[[ DATA PROVIDED open ]]

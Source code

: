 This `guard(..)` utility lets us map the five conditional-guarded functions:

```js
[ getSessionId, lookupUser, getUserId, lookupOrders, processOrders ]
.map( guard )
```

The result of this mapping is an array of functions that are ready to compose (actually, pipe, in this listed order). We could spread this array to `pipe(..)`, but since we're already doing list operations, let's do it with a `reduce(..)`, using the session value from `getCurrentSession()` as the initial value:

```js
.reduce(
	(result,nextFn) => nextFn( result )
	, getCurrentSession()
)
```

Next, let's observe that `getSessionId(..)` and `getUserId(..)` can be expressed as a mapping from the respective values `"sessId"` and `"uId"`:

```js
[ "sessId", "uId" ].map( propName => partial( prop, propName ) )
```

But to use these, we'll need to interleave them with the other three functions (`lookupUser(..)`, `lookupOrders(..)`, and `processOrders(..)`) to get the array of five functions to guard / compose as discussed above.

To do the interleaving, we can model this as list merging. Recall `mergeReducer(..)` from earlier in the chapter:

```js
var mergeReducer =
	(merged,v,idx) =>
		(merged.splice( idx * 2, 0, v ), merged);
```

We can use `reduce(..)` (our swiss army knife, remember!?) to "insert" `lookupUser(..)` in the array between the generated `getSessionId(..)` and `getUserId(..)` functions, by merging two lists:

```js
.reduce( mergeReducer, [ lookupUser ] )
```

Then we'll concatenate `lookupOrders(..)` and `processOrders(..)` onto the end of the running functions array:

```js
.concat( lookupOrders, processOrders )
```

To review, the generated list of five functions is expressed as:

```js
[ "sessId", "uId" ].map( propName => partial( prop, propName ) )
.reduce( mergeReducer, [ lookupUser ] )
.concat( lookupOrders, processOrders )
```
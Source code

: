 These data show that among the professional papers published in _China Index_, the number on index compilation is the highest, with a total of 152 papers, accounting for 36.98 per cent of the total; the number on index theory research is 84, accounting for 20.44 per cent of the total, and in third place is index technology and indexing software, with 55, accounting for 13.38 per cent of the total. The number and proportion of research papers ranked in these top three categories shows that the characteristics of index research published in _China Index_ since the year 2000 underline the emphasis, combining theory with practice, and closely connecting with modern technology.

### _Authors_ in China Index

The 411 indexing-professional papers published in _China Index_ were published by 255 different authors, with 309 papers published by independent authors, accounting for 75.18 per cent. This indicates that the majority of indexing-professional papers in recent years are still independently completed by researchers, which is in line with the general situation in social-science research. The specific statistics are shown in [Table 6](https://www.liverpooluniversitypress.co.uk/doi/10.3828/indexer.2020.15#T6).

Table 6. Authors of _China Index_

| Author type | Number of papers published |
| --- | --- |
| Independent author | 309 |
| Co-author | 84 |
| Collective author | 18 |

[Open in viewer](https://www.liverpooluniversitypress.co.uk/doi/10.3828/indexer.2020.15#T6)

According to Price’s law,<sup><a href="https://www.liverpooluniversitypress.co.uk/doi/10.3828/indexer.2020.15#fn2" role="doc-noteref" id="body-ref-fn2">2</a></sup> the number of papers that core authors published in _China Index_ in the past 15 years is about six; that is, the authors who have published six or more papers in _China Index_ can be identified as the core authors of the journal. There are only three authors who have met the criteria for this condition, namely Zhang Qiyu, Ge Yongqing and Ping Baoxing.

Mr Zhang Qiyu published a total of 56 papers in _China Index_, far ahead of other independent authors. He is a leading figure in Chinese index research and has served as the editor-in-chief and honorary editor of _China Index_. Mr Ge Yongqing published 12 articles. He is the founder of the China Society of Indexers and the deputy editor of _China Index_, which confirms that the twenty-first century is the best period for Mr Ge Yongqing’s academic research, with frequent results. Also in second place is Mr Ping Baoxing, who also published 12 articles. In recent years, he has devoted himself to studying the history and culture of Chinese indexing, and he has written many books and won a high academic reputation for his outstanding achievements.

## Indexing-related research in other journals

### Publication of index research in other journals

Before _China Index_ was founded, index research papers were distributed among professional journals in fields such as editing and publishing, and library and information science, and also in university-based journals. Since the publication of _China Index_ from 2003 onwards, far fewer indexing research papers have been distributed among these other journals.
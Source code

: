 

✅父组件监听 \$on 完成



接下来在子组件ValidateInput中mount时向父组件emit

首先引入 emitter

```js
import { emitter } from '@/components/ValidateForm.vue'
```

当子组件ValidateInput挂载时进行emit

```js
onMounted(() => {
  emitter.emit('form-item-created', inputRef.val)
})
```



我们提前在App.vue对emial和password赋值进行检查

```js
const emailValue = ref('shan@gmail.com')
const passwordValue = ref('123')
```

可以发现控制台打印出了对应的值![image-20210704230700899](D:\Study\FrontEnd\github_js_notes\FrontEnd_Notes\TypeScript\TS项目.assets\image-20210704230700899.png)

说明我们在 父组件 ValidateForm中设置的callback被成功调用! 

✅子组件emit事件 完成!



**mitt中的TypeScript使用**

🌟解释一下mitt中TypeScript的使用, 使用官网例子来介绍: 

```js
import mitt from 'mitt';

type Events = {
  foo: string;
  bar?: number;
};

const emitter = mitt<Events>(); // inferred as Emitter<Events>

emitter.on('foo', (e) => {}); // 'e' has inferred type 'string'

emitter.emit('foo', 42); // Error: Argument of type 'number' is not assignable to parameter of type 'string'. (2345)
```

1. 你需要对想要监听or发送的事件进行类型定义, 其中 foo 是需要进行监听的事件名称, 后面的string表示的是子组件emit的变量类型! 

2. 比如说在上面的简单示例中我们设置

[[ DATA PROVIDED closed ]]

AIM OF THE TASK:
Scan the records for the word "generated", and copy each line where it is found.

ANSWER AREA:
We can use `reduce(..)` (our swiss army knife, remember!?) to "insert" `lookupUser(..)` in the array between the generated `getSessionId(..)` and `getUserId(..)` functions, by merging two lists:
To review, the generated list of five functions is expressed as:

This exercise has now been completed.